## Exercise requirements:
Your answer should show every line of the material below that includes "training".

## The input:
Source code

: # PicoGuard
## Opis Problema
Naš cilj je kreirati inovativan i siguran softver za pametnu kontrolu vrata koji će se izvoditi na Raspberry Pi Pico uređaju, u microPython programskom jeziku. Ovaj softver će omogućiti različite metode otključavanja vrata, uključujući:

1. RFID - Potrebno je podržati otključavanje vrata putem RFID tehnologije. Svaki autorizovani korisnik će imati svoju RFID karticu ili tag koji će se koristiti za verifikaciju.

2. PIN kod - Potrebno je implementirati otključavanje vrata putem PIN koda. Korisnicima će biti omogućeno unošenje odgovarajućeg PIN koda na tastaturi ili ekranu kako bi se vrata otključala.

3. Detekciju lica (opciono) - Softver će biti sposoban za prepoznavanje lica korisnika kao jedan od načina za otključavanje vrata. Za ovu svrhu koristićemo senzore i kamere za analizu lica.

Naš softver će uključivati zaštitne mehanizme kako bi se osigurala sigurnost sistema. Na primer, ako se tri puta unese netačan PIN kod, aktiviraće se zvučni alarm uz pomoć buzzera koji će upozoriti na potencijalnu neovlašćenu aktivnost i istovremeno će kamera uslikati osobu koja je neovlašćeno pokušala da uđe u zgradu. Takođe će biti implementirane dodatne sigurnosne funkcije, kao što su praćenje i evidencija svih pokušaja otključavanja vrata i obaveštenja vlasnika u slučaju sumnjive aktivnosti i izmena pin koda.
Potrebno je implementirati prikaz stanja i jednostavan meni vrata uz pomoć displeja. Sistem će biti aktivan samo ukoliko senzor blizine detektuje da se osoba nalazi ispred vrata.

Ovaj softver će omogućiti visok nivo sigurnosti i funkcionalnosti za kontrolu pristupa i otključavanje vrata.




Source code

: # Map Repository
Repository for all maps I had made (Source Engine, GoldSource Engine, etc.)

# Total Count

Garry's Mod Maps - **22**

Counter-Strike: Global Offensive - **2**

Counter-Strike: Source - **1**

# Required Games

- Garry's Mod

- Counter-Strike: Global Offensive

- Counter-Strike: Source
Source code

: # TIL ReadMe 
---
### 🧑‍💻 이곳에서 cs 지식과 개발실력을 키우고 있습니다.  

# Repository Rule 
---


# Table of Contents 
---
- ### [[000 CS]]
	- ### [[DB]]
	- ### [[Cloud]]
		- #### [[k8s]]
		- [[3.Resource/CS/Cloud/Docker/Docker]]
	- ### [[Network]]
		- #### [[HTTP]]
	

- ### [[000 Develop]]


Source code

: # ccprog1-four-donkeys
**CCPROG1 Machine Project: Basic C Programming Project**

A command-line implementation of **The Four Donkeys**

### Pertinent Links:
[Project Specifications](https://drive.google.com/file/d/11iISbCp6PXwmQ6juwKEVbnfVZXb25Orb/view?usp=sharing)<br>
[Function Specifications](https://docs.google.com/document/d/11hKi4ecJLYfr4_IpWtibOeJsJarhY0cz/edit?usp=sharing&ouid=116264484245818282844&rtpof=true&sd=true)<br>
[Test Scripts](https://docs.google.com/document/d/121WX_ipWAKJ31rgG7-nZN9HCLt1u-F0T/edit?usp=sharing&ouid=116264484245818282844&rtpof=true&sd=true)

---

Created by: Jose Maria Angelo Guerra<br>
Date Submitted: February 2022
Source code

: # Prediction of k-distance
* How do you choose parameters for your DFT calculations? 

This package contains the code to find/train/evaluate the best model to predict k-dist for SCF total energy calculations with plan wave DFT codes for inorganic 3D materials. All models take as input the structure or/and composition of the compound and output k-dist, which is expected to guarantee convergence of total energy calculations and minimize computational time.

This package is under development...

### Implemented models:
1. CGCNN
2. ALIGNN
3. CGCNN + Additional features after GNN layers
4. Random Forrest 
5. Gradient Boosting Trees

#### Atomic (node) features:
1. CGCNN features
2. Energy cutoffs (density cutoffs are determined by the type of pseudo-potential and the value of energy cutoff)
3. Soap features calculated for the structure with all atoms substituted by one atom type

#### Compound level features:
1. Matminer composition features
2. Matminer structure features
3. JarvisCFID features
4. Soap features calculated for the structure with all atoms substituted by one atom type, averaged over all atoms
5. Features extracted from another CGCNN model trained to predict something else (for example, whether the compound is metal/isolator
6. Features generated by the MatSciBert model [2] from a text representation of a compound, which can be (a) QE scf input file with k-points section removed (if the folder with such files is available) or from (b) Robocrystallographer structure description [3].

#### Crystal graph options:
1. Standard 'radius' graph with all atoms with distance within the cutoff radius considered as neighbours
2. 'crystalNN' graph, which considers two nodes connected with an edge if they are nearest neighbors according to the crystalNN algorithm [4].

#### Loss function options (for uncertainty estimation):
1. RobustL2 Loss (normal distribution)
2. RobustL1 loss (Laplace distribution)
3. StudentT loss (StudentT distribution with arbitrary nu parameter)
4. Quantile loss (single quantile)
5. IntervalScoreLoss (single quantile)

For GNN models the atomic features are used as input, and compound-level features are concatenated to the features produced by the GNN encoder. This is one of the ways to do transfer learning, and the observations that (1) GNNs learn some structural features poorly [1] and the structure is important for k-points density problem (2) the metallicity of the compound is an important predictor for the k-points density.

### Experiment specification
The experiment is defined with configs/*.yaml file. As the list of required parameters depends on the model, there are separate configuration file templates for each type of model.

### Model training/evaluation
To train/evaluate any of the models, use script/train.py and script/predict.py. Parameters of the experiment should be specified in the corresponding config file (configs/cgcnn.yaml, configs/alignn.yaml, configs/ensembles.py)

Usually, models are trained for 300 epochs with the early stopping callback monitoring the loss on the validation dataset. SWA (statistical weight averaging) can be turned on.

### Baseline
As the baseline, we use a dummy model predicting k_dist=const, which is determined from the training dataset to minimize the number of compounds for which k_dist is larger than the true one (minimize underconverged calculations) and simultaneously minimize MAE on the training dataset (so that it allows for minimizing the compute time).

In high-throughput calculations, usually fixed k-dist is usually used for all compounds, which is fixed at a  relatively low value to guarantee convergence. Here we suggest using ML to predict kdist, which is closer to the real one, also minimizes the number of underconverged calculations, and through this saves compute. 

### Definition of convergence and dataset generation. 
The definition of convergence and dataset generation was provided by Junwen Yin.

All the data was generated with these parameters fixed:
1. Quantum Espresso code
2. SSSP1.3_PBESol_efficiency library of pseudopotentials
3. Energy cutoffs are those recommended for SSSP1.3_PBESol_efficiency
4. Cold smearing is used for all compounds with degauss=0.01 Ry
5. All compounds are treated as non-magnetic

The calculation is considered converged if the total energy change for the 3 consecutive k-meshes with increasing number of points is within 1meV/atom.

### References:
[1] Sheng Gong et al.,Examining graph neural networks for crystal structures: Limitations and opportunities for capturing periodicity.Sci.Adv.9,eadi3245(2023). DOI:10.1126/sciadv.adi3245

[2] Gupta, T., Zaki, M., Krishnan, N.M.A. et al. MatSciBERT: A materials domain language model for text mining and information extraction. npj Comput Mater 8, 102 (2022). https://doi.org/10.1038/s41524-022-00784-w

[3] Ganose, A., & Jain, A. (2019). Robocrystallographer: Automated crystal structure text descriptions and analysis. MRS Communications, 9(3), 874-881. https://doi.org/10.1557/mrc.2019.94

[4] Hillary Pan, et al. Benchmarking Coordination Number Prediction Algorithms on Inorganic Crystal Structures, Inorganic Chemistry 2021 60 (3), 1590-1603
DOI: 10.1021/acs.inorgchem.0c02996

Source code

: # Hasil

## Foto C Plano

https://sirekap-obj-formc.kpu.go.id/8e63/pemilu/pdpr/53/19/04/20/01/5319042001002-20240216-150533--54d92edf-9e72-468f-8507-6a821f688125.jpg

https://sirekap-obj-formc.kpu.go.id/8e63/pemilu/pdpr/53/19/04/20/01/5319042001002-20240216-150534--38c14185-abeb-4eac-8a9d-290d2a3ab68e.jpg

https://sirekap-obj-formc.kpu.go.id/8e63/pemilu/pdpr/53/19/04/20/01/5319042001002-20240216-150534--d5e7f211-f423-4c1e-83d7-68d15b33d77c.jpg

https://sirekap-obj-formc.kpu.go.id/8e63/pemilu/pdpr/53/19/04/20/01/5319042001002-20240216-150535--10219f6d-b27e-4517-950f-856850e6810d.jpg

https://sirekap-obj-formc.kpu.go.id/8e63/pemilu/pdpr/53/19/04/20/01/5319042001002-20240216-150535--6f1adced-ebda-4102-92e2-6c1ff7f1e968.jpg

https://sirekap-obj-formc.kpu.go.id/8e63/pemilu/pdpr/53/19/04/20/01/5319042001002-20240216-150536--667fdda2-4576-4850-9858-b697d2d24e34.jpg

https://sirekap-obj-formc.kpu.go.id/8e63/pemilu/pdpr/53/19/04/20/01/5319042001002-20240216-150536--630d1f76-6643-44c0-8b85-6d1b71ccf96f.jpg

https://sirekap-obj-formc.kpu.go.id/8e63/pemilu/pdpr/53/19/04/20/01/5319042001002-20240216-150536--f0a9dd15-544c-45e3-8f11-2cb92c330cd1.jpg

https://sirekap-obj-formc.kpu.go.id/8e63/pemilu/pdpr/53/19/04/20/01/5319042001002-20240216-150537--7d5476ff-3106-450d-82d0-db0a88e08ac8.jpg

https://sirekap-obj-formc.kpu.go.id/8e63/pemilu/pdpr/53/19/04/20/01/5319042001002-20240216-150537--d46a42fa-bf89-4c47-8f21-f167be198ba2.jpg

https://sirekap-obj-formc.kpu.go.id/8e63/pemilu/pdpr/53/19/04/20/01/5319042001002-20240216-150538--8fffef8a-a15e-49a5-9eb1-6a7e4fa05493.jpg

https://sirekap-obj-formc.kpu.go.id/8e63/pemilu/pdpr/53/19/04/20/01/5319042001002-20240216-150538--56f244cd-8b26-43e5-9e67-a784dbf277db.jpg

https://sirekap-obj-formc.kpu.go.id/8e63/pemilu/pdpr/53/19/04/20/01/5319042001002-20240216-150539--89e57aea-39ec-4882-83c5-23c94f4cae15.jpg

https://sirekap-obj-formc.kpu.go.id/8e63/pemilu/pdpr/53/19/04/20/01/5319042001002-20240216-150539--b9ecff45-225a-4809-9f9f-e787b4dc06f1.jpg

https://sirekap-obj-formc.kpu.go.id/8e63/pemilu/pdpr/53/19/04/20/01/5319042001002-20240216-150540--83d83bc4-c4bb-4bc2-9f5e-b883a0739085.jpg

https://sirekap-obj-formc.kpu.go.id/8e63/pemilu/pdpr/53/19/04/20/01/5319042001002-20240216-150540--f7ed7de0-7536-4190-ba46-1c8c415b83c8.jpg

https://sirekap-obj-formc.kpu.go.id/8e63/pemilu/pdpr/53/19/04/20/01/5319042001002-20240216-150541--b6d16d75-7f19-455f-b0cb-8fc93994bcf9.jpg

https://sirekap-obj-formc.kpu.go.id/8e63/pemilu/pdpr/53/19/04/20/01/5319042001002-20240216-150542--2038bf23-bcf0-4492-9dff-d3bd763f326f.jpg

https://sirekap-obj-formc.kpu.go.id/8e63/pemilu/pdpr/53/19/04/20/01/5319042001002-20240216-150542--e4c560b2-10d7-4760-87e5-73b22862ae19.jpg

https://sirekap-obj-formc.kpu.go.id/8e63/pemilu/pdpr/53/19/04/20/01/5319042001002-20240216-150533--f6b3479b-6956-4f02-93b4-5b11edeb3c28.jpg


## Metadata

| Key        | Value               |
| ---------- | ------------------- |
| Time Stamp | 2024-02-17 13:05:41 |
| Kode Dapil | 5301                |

## Exercise answer:
### Model training/evaluation
As the baseline, we use a dummy model predicting k_dist=const, which is determined from the training dataset to minimize the number of compounds for which k_dist is larger than the true one (minimize underconverged calculations) and simultaneously minimize MAE on the training dataset (so that it allows for minimizing the compute time).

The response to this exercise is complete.